--- ABOUT THIS TASK ---
Reproduce the opening lines of the records exactly, please, stopping after the line that contains "Minard a suivi".

--- Stored data entries ---
━━━━━━━━━━
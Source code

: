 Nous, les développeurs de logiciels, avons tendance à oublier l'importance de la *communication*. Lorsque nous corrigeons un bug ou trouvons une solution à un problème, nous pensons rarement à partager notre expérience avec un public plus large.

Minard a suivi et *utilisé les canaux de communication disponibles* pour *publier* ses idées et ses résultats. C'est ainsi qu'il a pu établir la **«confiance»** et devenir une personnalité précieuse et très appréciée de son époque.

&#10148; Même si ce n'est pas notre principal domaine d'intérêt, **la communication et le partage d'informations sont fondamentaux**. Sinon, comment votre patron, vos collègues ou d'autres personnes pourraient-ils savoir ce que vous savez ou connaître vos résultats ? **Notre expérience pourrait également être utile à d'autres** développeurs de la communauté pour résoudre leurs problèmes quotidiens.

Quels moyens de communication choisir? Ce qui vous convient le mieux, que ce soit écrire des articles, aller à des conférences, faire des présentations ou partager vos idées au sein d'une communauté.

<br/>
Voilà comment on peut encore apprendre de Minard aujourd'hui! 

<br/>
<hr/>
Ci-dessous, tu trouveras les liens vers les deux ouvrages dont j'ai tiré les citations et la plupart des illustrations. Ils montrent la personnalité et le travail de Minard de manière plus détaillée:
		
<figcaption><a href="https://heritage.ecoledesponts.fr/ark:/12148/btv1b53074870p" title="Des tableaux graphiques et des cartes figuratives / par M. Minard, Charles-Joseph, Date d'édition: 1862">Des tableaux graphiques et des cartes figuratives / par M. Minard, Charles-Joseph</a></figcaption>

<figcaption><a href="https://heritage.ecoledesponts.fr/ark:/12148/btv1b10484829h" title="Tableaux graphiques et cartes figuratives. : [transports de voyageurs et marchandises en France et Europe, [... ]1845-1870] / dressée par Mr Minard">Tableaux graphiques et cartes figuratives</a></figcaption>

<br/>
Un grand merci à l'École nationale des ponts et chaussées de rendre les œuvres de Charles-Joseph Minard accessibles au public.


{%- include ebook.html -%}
━━━━━━━━━━
--- WRITTEN ANSWER ---
Source code

: Nous, les développeurs de logiciels, avons tendance à oublier l'importance de la *communication*. Lorsque nous corrigeons un bug ou trouvons une solution à un problème, nous pensons rarement à partager notre expérience avec un public plus large.

Minard a suivi et *utilisé les canaux de communication disponibles* pour *publier* ses idées et ses résultats. C'est ainsi qu'il a pu établir la **«confiance»** et devenir une personnalité précieuse et très appréciée de son époque.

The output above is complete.